Pharmaceuticals have evolved in our society from an occasional need for the few… into an ever-present necessity for a huge, and rapidly expanding customer base. Hence: More pharmacies.

Don’t discount the size of the vitamins & nutritional supplements and homeopathic market in the US.

Notice how many of the products they sell are “complementary” health approaches.

It is a similar effect as to why 4,691 GNC stores which is similar to the number of Dairy Queen’s or Papa John locations in the US.

I am as ignorant as everyone else, but a thought occurred to me. The only logical explanation I can come up with that makes any sense business-wise is that perhaps the really large drugstore chains are constantly building more and more stores to force competing drugstore chains to have to build more stores as well. Perhaps it isn’t directly about profits, easy access, the expensive extra shit you buy as you wander around, etc. It’s just a thought, but maybe it’s a strategy to exhaust the resources of the competing chains. It’s seemingly ridiculous to me that there’s a drugstore on nearly every street corner in cities with relatively small populations. It’s obviously not cost-effective to build two Rite-Aids within a half mile, for example. Just my theory.

I think kenobi nailed it.

Another thought, for those who go into a big drug store, and see it nearly empty: are you visiting during the day (especially between 9:30am and 3pm)? At least around here, that’s when a lot of senior citizens (who are big users of drug stores) do their errands. They wait until after morning rush hour, so that traffic isn’t as heavy, and that’s when they head out to go to the drug store, the grocery store, etc. During the day, if I happen to visit a Walgreens, it’s pretty busy.

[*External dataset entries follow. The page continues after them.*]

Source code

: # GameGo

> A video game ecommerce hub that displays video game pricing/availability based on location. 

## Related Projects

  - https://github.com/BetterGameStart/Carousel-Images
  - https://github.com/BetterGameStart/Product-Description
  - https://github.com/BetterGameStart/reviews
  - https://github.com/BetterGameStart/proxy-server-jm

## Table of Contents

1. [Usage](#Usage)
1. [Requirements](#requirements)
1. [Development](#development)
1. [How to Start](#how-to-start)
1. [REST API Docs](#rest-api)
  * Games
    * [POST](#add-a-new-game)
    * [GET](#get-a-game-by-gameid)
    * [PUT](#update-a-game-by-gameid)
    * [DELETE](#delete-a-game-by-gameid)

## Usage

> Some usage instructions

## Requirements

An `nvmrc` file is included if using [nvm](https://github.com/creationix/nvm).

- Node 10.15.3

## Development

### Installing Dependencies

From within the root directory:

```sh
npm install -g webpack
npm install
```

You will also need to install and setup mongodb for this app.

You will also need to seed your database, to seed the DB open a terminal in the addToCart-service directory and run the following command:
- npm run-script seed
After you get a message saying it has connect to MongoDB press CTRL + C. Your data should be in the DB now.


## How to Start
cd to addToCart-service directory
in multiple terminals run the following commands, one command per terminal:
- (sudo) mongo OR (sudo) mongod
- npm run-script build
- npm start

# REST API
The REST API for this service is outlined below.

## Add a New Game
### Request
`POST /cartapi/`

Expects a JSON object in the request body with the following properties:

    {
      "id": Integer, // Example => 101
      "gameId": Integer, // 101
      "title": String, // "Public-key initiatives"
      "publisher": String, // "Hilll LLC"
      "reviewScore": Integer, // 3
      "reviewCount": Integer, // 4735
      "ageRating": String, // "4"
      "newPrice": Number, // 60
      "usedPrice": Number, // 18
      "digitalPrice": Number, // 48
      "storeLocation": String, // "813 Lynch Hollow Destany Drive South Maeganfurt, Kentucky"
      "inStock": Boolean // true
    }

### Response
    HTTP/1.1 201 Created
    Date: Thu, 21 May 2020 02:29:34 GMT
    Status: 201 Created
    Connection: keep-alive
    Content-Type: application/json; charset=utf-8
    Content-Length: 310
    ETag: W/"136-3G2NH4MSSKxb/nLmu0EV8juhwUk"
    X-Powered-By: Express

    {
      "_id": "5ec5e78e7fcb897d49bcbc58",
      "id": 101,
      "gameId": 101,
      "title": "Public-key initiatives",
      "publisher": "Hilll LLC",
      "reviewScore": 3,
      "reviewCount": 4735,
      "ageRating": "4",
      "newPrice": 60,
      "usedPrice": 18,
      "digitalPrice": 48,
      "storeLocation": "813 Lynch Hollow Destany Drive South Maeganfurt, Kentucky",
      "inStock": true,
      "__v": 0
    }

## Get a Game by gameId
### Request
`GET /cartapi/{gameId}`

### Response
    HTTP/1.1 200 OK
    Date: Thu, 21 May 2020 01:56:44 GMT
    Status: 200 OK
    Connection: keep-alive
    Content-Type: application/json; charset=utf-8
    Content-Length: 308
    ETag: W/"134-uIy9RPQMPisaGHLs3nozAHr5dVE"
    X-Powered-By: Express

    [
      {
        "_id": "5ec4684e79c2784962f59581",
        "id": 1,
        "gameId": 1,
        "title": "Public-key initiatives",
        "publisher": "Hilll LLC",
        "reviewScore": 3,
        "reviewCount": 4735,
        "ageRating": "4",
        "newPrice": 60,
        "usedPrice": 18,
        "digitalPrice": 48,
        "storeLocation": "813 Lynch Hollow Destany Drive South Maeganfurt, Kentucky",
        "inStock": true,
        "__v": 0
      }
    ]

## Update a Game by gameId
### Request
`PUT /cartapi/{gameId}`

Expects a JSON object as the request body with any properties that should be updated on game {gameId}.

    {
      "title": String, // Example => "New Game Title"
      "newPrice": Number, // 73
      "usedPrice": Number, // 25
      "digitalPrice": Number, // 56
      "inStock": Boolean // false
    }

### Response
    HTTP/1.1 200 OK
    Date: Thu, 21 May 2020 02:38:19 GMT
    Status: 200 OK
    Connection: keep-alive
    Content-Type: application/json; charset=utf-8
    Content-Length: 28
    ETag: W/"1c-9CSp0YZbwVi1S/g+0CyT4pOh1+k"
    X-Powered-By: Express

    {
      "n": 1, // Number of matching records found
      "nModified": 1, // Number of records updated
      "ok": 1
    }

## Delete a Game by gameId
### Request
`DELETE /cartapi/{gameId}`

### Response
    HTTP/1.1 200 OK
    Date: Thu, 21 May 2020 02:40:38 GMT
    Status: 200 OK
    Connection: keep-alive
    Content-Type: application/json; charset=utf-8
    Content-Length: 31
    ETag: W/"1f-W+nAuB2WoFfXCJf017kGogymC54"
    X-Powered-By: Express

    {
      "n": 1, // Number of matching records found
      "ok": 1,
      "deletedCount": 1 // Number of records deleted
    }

CVS no longer carries tobacco products such as cigarettes. I prefer them over Walgreens for that reason alone. I also noticed the employees at CVS in the pharmacy and the rest of the store seem more professional. CVS can also e-mail your receipt easily without having to enter it in, because they have your e-mail address on-file from the rewards card.

CVS seems to be moving to be more of a health company and provider with their minute clinics (I think that’s the name). Walgreens continues to sell cigarettes and hasn’t changed much.

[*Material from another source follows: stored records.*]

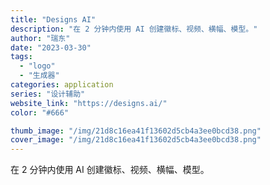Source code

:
 ```yaml
---
title: "Designs AI"
description: "在 2 分钟内使用 AI 创建徽标、视频、横幅、模型。"
author: "瑞东"
date: "2023-03-30"
tags:
  - "logo"
  - "生成器"
categories: application
series: "设计辅助"
website_link: "https://designs.ai/"
color: "#666"

thumb_image: "/img/21d8c16ea41f13602d5cb4a3ee0bcd38.png"
cover_image: "/img/21d8c16ea41f13602d5cb4a3ee0bcd38.png"
---
```


在 2 分钟内使用 AI 创建徽标、视频、横幅、模型。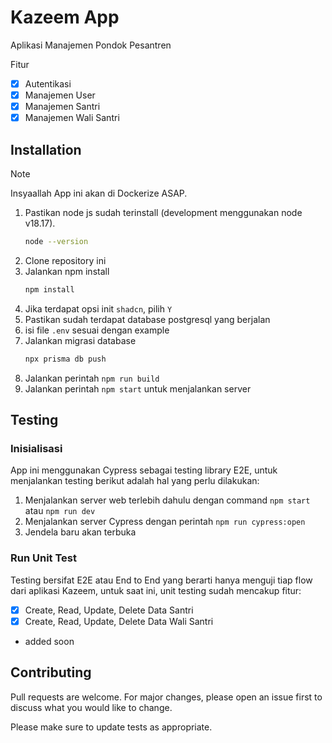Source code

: # Kazeem App

Aplikasi Manajemen Pondok Pesantren

Fitur

-   [x] Autentikasi
-   [x] Manajemen User
-   [x] Manajemen Santri
-   [x] Manajemen Wali Santri

## Installation

> [!NOTE]
> Insyaallah App ini akan di Dockerize ASAP.

1. Pastikan node js sudah terinstall (development menggunakan node v18.17).
    ```bash
    node --version
    ```
2. Clone repository ini
3. Jalankan npm install
    ```bash
    npm install
    ```
4. Jika terdapat opsi init `shadcn`, pilih `Y`
5. Pastikan sudah terdapat database postgresql yang berjalan
6. isi file `.env` sesuai dengan example
7. Jalankan migrasi database
    ```bash
    npx prisma db push
    ```
8. Jalankan perintah `npm run build`
9. Jalankan perintah `npm start` untuk menjalankan server

## Testing

### Inisialisasi

App ini menggunakan Cypress sebagai testing library E2E, untuk menjalankan testing berikut adalah hal yang perlu dilakukan:

1. Menjalankan server web terlebih dahulu dengan command `npm start` atau `npm run dev`
2. Menjalankan server Cypress dengan perintah `npm run cypress:open`
3. Jendela baru akan terbuka

### Run Unit Test

Testing bersifat E2E
atau End to End yang berarti hanya menguji tiap flow dari aplikasi Kazeem, untuk saat ini, unit testing sudah mencakup fitur:

-   [x] Create, Read, Update, Delete Data Santri
-   [x] Create, Read, Update, Delete Data Wali Santri
-   added soon

## Contributing

Pull requests are welcome. For major changes, please open an issue first
to discuss what you would like to change.

Please make sure to update tests as appropriate.
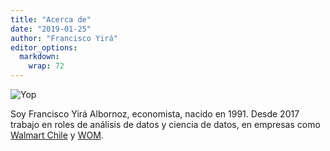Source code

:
 ```yaml
---
title: "Acerca de"
date: "2019-01-25"
author: "Francisco Yirá"
editor_options: 
  markdown: 
    wrap: 72
---
```


![](/about.es_files/myself.jpg "Yop")

Soy Francisco Yirá Albornoz, economista, nacido en 1991. Desde 2017 trabajo en roles de análisis de datos y ciencia de datos, en empresas como [Walmart Chile](https://es.wikipedia.org/wiki/Walmart_Chile) y [WOM](https://es.wikipedia.org/wiki/WOM_(Chile)).
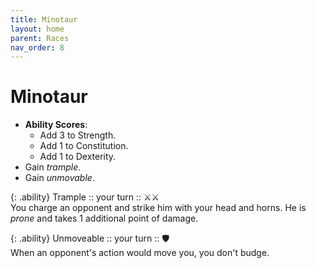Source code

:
 ```yaml
---
title: Minotaur
layout: home
parent: Races
nav_order: 8
---
```


# Minotaur
* **Ability Scores**: 
    * Add 3 to Strength.
    * Add 1 to Constitution.
    * Add 1 to Dexterity.
* Gain _trample_.
* Gain _unmovable_.

{: .ability}
Trample  ::  your turn  :: ⚔⚔<br>
You charge an opponent and strike him with your head and horns.  He is _prone_ and takes 1 additional point of damage.

{: .ability}
Unmoveable ::  your turn  :: 🛡<br>
When an opponent's action would move you, you don't budge.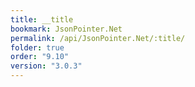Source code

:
 ```yaml
---
title: __title
bookmark: JsonPointer.Net
permalink: /api/JsonPointer.Net/:title/
folder: true
order: "9.10"
version: "3.0.3"
---
```

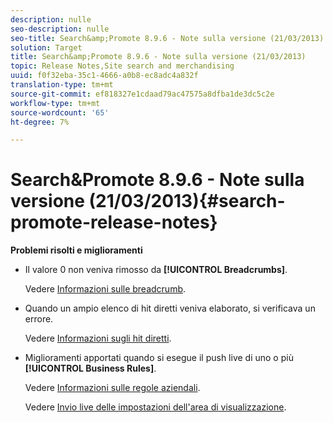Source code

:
 ```yaml
---
description: nulle
seo-description: nulle
seo-title: Search&amp;Promote 8.9.6 - Note sulla versione (21/03/2013)
solution: Target
title: Search&amp;Promote 8.9.6 - Note sulla versione (21/03/2013)
topic: Release Notes,Site search and merchandising
uuid: f0f32eba-35c1-4666-a0b8-ec8adc4a832f
translation-type: tm+mt
source-git-commit: ef818327e1cdaad79ac47575a8dfba1de3dc5c2e
workflow-type: tm+mt
source-wordcount: '65'
ht-degree: 7%

---
```



# Search&amp;Promote 8.9.6 - Note sulla versione (21/03/2013){#search-promote-release-notes}

**Problemi risolti e miglioramenti**

* Il valore 0 non veniva rimosso da **[!UICONTROL Breadcrumbs]**.

   Vedere [Informazioni sulle breadcrumb](../c-about-design-menu/c-about-breadcrumbs.md#concept_FB8A943C594A4A1593B118141DA61F03).

* Quando un ampio elenco di hit diretti veniva elaborato, si verificava un errore.

   Vedere [Informazioni sugli hit diretti](../c-about-rules-menu/c-about-direct-hits.md#concept_C5EE074A19FD4D5B8DD21DB575E35565).

* Miglioramenti apportati quando si esegue il push live di uno o più **[!UICONTROL Business Rules]**.

   Vedere [Informazioni sulle regole aziendali](../c-about-rules-menu/c-about-business-rules.md#concept_2A93D76216754D3D8412CDEA00BD26BD).

   Vedere [Invio live delle impostazioni dell&#39;area di visualizzazione](../c-about-staging.md#task_44306783B4C0408AAA58B471DAF2D9A4).

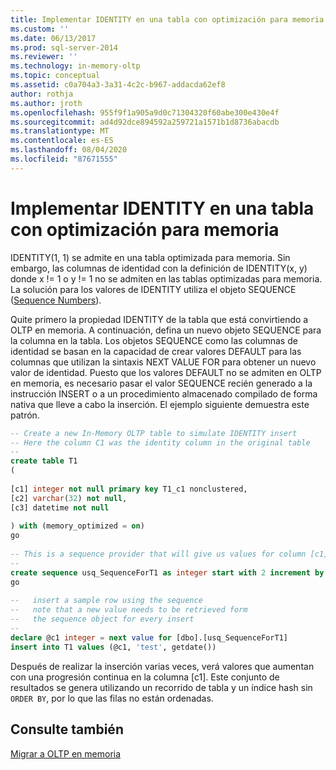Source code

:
 ```yaml
---
title: Implementar IDENTITY en una tabla con optimización para memoria | Microsoft Docs
ms.custom: ''
ms.date: 06/13/2017
ms.prod: sql-server-2014
ms.reviewer: ''
ms.technology: in-memory-oltp
ms.topic: conceptual
ms.assetid: c0a704a3-3a31-4c2c-b967-addacda62ef8
author: rothja
ms.author: jroth
ms.openlocfilehash: 955f9f1a905a9d0c71304320f60abe300e430e4f
ms.sourcegitcommit: ad4d92dce894592a259721a1571b1d8736abacdb
ms.translationtype: MT
ms.contentlocale: es-ES
ms.lasthandoff: 08/04/2020
ms.locfileid: "87671555"
---
```

# <a name="implementing-identity-in-a-memory-optimized-table"></a>Implementar IDENTITY en una tabla con optimización para memoria
  IDENTITY(1, 1) se admite en una tabla optimizada para memoria. Sin embargo, las columnas de identidad con la definición de IDENTITY(x, y) donde x != 1 o y != 1 no se admiten en las tablas optimizadas para memoria. La solución para los valores de IDENTITY utiliza el objeto SEQUENCE ([Sequence Numbers](../sequence-numbers/sequence-numbers.md)).  
  
 Quite primero la propiedad IDENTITY de la tabla que está convirtiendo a OLTP en memoria. A continuación, defina un nuevo objeto SEQUENCE para la columna en la tabla. Los objetos SEQUENCE como las columnas de identidad se basan en la capacidad de crear valores DEFAULT para las columnas que utilizan la sintaxis NEXT VALUE FOR para obtener un nuevo valor de identidad. Puesto que los valores DEFAULT no se admiten en OLTP en memoria, es necesario pasar el valor SEQUENCE recién generado a la instrucción INSERT o a un procedimiento almacenado compilado de forma nativa que lleve a cabo la inserción. El ejemplo siguiente demuestra este patrón.  
  
```sql  
-- Create a new In-Memory OLTP table to simulate IDENTITY insert  
-- Here the column C1 was the identity column in the original table  
--  
create table T1  
(  
  
[c1] integer not null primary key T1_c1 nonclustered,  
[c2] varchar(32) not null,  
[c3] datetime not null  
  
) with (memory_optimized = on)  
go  
  
-- This is a sequence provider that will give us values for column [c1]  
--  
create sequence usq_SequenceForT1 as integer start with 2 increment by 1  
go  
  
--   insert a sample row using the sequence  
--   note that a new value needs to be retrieved form   
--   the sequence object for every insert  
--  
declare @c1 integer = next value for [dbo].[usq_SequenceForT1]  
insert into T1 values (@c1, 'test', getdate())  
```  
  
 Después de realizar la inserción varias veces, verá valores que aumentan con una progresión continua en la columna [c1]. Este conjunto de resultados se genera utilizando un recorrido de tabla y un índice hash sin `ORDER BY`, por lo que las filas no están ordenadas.  
  
## <a name="see-also"></a>Consulte también  
 [Migrar a OLTP en memoria](migrating-to-in-memory-oltp.md)  
  
  
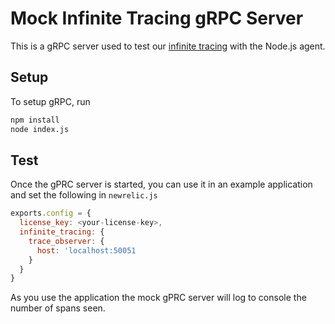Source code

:# Mock Infinite Tracing gRPC Server

This is a gRPC server used to test our [infinite tracing](https://docs.newrelic.com/docs/distributed-tracing/infinite-tracing/introduction-infinite-tracing/) with the Node.js agent.


## Setup

To setup gRPC, run

```sh
npm install
node index.js
```

## Test

Once the gPRC server is started, you can use it in an example application and set the following in `newrelic.js`


```js
exports.config = {
  license_key: <your-license-key>,
  infinite_tracing: {
    trace_observer: {
      host: 'localhost:50051
    }
  }
}
```

As you use the application the mock gPRC server will log to console the number of spans seen.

This has a lot to do with it. As a retiree from a certain state, my wife (and I, as a dependent insured) used CVS for prescriptions. It wasn’t our only option, but it was by far the cheapest. This meant we were in the store on a regular basis, perhaps making additional purchases when convenient.

My wife just went to Medicare as her primary coverage, so now the Kroger’s pharmacy is the best deal. Again, she goes there and makes additional purchases. Until I go on Medicare, I’m still stuck running over to CVS.

If there were no CVS convenient to me, I would have to go to another pharmacy and pay an additional $5 to $15 per prescription. The whole situation is out of a Marketing 101 class.

Walgreens now has similar clinics in many of their locations, as well.

But, yes, CVS is pursuing vertical integration within healthcare, in a way that Walgreens isn’t. They bought Caremark (a mail-order pharmacy) several years ago, and they’re currently trying to purchase Aetna (one of the biggest US health insurers).

Pertinent to the thread title, if all the pharmacies are snowed under with 100 people waiting in line, maybe there need to be a lot more drug stores. The ones we’ve gut are clearly not sufficient.

How about having two lines. One for people whose Rx actually has to be prepared, hands on, and one for those who get a bottle off the shelf.

Funny, when I go to Ace Hardware, I don’t have to wait for an hour or two behind 100 customers ringing up a roll of duct tape.

You would, if most people’s tape had to be first found in the stock cabinet behind the counter and then the right length measured and cut.

In the pharmacy, if everyone is just buying a bottle of aspirin, it’s just as fast as if they’re getting duct tape in the hardware store.